- Problem statement -
Exact reproduction is required for all entries.

- Excerpted records -

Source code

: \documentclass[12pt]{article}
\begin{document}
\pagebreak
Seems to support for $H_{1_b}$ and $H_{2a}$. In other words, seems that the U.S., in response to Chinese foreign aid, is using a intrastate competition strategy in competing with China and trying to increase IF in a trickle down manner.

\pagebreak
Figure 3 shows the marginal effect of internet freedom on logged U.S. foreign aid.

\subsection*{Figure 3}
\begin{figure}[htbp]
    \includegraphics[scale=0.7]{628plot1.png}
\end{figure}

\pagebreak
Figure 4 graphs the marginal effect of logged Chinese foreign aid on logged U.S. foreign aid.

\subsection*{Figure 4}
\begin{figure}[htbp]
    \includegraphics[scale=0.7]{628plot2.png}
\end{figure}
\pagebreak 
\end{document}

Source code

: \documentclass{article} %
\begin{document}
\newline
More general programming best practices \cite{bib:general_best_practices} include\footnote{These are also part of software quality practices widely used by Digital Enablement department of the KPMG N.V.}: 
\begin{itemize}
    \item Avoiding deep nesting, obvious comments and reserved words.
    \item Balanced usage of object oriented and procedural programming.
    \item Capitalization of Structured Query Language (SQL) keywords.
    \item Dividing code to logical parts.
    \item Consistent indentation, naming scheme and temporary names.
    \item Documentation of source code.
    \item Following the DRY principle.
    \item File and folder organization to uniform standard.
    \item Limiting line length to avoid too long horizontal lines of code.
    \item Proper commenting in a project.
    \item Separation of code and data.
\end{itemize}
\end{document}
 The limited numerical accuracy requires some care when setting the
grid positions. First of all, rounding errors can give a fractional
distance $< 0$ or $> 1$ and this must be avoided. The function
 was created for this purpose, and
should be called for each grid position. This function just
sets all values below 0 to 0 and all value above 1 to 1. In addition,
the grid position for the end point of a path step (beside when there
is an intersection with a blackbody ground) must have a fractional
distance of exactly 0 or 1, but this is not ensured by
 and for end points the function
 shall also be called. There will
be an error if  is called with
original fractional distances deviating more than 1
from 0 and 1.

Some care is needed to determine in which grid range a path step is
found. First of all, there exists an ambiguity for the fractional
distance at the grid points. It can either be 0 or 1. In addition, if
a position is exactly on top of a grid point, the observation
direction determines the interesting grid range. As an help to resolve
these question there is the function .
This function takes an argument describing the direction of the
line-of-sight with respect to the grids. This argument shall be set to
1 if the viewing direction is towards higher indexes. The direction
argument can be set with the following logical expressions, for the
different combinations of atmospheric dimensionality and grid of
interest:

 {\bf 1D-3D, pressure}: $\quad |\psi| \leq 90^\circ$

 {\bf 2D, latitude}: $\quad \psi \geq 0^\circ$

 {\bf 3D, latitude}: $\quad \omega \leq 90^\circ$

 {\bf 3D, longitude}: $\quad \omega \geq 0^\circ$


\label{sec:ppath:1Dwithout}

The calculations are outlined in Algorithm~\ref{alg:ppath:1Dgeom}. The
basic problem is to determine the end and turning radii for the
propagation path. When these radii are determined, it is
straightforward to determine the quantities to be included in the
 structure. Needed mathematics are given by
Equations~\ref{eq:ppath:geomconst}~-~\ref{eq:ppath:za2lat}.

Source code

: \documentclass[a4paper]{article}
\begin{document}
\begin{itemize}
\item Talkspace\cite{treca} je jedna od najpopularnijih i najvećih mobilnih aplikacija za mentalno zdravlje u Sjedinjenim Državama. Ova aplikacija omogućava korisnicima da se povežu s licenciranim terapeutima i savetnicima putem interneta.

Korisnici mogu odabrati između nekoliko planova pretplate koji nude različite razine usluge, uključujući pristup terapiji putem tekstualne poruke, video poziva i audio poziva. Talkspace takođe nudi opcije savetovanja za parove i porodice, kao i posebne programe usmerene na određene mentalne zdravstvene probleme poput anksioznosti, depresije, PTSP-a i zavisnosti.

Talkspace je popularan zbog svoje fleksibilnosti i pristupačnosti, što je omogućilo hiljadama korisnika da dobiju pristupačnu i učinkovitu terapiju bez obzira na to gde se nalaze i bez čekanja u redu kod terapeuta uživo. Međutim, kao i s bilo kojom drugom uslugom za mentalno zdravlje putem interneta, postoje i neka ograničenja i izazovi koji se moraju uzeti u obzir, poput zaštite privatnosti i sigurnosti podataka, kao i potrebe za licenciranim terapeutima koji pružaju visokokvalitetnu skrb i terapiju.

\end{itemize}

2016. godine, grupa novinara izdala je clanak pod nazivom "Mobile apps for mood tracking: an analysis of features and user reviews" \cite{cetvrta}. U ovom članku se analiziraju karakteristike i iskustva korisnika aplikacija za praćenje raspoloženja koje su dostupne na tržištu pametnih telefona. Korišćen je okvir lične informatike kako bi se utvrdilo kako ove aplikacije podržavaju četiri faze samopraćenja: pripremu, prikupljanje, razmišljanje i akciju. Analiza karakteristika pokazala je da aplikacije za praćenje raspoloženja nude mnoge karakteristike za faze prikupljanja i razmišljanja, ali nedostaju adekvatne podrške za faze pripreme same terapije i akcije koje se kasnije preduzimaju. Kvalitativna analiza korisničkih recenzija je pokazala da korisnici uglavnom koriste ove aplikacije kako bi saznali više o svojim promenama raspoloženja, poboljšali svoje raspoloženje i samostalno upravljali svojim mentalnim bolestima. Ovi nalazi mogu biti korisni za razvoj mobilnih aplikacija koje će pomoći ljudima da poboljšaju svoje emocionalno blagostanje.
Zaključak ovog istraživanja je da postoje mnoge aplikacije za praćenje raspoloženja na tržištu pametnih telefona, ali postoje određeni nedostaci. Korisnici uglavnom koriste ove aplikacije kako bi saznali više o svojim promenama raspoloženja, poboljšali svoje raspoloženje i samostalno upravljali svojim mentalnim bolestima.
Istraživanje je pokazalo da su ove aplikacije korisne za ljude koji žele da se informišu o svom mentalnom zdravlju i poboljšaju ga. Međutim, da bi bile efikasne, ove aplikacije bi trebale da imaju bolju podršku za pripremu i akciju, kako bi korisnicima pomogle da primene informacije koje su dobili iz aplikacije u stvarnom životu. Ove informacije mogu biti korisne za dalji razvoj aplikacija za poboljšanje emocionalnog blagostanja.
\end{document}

- Task solution -
Source code

: \documentclass[12pt]{article}
\begin{document}
\pagebreak
Seems to support for $H_{1_b}$ and $H_{2a}$. In other words, seems that the U.S., in response to Chinese foreign aid, is using a intrastate competition strategy in competing with China and trying to increase IF in a trickle down manner.

\pagebreak
Figure 3 shows the marginal effect of internet freedom on logged U.S. foreign aid.

\subsection*{Figure 3}
\begin{figure}[htbp]
    \includegraphics[scale=0.7]{628plot1.png}
\end{figure}

\pagebreak
Figure 4 graphs the marginal effect of logged Chinese foreign aid on logged U.S. foreign aid.

\subsection*{Figure 4}
\begin{figure}[htbp]
    \includegraphics[scale=0.7]{628plot2.png}
\end{figure}
\pagebreak 
\end{document}

Source code

: \documentclass{article} %
\begin{document}
\newline
More general programming best practices \cite{bib:general_best_practices} include\footnote{These are also part of software quality practices widely used by Digital Enablement department of the KPMG N.V.}: 
\begin{itemize}
    \item Avoiding deep nesting, obvious comments and reserved words.
    \item Balanced usage of object oriented and procedural programming.
    \item Capitalization of Structured Query Language (SQL) keywords.
    \item Dividing code to logical parts.
    \item Consistent indentation, naming scheme and temporary names.
    \item Documentation of source code.
    \item Following the DRY principle.
    \item File and folder organization to uniform standard.
    \item Limiting line length to avoid too long horizontal lines of code.
    \item Proper commenting in a project.
    \item Separation of code and data.
\end{itemize}
\end{document}
 The limited numerical accuracy requires some care when setting the
grid positions. First of all, rounding errors can give a fractional
distance $< 0$ or $> 1$ and this must be avoided. The function
 was created for this purpose, and
should be called for each grid position. This function just
sets all values below 0 to 0 and all value above 1 to 1. In addition,
the grid position for the end point of a path step (beside when there
is an intersection with a blackbody ground) must have a fractional
distance of exactly 0 or 1, but this is not ensured by
 and for end points the function
 shall also be called. There will
be an error if  is called with
original fractional distances deviating more than 1
from 0 and 1.

Some care is needed to determine in which grid range a path step is
found. First of all, there exists an ambiguity for the fractional
distance at the grid points. It can either be 0 or 1. In addition, if
a position is exactly on top of a grid point, the observation
direction determines the interesting grid range. As an help to resolve
these question there is the function .
This function takes an argument describing the direction of the
line-of-sight with respect to the grids. This argument shall be set to
1 if the viewing direction is towards higher indexes. The direction
argument can be set with the following logical expressions, for the
different combinations of atmospheric dimensionality and grid of
interest:

 {\bf 1D-3D, pressure}: $\quad |\psi| \leq 90^\circ$

 {\bf 2D, latitude}: $\quad \psi \geq 0^\circ$

 {\bf 3D, latitude}: $\quad \omega \leq 90^\circ$

 {\bf 3D, longitude}: $\quad \omega \geq 0^\circ$


\label{sec:ppath:1Dwithout}

The calculations are outlined in Algorithm~\ref{alg:ppath:1Dgeom}. The
basic problem is to determine the end and turning radii for the
propagation path. When these radii are determined, it is
straightforward to determine the quantities to be included in the
 structure. Needed mathematics are given by
Equations~\ref{eq:ppath:geomconst}~-~\ref{eq:ppath:za2lat}.

Source code

: \documentclass[a4paper]{article}
\begin{document}
\begin{itemize}
\item Talkspace\cite{treca} je jedna od najpopularnijih i najvećih mobilnih aplikacija za mentalno zdravlje u Sjedinjenim Državama. Ova aplikacija omogućava korisnicima da se povežu s licenciranim terapeutima i savetnicima putem interneta.

Korisnici mogu odabrati između nekoliko planova pretplate koji nude različite razine usluge, uključujući pristup terapiji putem tekstualne poruke, video poziva i audio poziva. Talkspace takođe nudi opcije savetovanja za parove i porodice, kao i posebne programe usmerene na određene mentalne zdravstvene probleme poput anksioznosti, depresije, PTSP-a i zavisnosti.

Talkspace je popularan zbog svoje fleksibilnosti i pristupačnosti, što je omogućilo hiljadama korisnika da dobiju pristupačnu i učinkovitu terapiju bez obzira na to gde se nalaze i bez čekanja u redu kod terapeuta uživo. Međutim, kao i s bilo kojom drugom uslugom za mentalno zdravlje putem interneta, postoje i neka ograničenja i izazovi koji se moraju uzeti u obzir, poput zaštite privatnosti i sigurnosti podataka, kao i potrebe za licenciranim terapeutima koji pružaju visokokvalitetnu skrb i terapiju.

\end{itemize}

2016. godine, grupa novinara izdala je clanak pod nazivom "Mobile apps for mood tracking: an analysis of features and user reviews" \cite{cetvrta}. U ovom članku se analiziraju karakteristike i iskustva korisnika aplikacija za praćenje raspoloženja koje su dostupne na tržištu pametnih telefona. Korišćen je okvir lične informatike kako bi se utvrdilo kako ove aplikacije podržavaju četiri faze samopraćenja: pripremu, prikupljanje, razmišljanje i akciju. Analiza karakteristika pokazala je da aplikacije za praćenje raspoloženja nude mnoge karakteristike za faze prikupljanja i razmišljanja, ali nedostaju adekvatne podrške za faze pripreme same terapije i akcije koje se kasnije preduzimaju. Kvalitativna analiza korisničkih recenzija je pokazala da korisnici uglavnom koriste ove aplikacije kako bi saznali više o svojim promenama raspoloženja, poboljšali svoje raspoloženje i samostalno upravljali svojim mentalnim bolestima. Ovi nalazi mogu biti korisni za razvoj mobilnih aplikacija koje će pomoći ljudima da poboljšaju svoje emocionalno blagostanje.
Zaključak ovog istraživanja je da postoje mnoge aplikacije za praćenje raspoloženja na tržištu pametnih telefona, ali postoje određeni nedostaci. Korisnici uglavnom koriste ove aplikacije kako bi saznali više o svojim promenama raspoloženja, poboljšali svoje raspoloženje i samostalno upravljali svojim mentalnim bolestima.
Istraživanje je pokazalo da su ove aplikacije korisne za ljude koji žele da se informišu o svom mentalnom zdravlju i poboljšaju ga. Međutim, da bi bile efikasne, ove aplikacije bi trebale da imaju bolju podršku za pripremu i akciju, kako bi korisnicima pomogle da primene informacije koje su dobili iz aplikacije u stvarnom životu. Ove informacije mogu biti korisne za dalji razvoj aplikacija za poboljšanje emocionalnog blagostanja.
\end{document}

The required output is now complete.